“There is no way I can get thru the holidays without drinking!”
“It’s so hard not to drink on the weekend, I can’t do it!”
“I can’t go to a party and not drink.”
“Tell me lies, tell me sweet little lies", says Stevie Nicks.
These are lies I told myself so I could continue to drink. The truth was I wasn’t ready to stop. I always had an excuse – after the wedding next weekend, after this work trip, after this birthday party coming up.
If we are not ready to change, we will find every excuse, including lying to ourselves, not to. Change is tough. Big change requires a period of time, feeling uncomfortable. We don’t like feeling uncomfortable so we stay stuck in our old habits, our old routines, our comfort zones --even though they may be killing us.
We all know people who never change. 25 years can go by and they still have the same set of friends, same job.

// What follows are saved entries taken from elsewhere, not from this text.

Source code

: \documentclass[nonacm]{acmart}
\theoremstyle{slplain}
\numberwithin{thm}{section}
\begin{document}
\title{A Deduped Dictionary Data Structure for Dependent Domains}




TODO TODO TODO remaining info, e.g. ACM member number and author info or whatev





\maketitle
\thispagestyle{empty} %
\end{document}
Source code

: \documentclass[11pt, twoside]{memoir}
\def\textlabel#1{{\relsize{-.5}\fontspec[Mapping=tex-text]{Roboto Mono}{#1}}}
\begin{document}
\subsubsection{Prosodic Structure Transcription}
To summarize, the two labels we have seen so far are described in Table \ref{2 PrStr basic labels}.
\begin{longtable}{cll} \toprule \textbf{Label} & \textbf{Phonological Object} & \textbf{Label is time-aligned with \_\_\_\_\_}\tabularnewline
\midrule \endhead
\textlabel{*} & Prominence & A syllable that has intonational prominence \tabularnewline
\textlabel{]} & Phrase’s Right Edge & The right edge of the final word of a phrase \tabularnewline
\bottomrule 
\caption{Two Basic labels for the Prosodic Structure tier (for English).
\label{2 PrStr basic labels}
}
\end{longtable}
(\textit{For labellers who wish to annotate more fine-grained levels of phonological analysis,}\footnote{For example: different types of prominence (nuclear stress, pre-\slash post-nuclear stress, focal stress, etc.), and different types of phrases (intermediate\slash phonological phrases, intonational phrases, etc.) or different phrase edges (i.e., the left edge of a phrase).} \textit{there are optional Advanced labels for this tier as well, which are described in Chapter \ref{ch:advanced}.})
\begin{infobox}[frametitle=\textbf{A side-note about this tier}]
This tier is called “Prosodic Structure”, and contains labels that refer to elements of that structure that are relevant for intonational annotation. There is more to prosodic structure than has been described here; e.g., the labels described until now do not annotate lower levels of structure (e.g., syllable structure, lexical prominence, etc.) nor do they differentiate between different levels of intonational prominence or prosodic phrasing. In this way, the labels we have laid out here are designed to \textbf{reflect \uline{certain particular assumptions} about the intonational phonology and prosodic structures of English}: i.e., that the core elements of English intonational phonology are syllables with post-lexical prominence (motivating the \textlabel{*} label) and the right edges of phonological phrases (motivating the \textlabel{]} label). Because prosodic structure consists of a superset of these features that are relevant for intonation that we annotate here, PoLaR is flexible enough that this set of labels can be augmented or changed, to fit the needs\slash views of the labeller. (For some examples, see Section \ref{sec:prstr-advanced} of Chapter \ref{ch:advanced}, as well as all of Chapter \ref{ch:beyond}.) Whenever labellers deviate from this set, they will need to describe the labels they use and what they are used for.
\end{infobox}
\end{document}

They still go to the same bars and restaurants, still talk about the same things. They still live in the same house and still drive the same old car. It’s like the music to their life is stuck on repeat. Some are even still wearing the same clothes!
I never want to be afraid of changing again. I believe that we are supposed to change. If we aren’t evolving, we aren’t learning and if we aren’t learning we aren’t growing.
The toxic relationship I was in with alcohol kept me small. It kept me from growing both emotionally and psychologically. It stunted the potential I had for living my best life.
The alcohol didn’t want me to thrive -- it wanted me to stay small and dependent and stuck in a cycle of telling myself lies. My music was stuck on repeat for too long. Drink, hangover, shame, drink, hangover, guilt, drink, hangover, anxiety, drink. So I decided to stop lying to myself and start telling myself the truth:
There is a way I CAN get thru the holidays without drinking.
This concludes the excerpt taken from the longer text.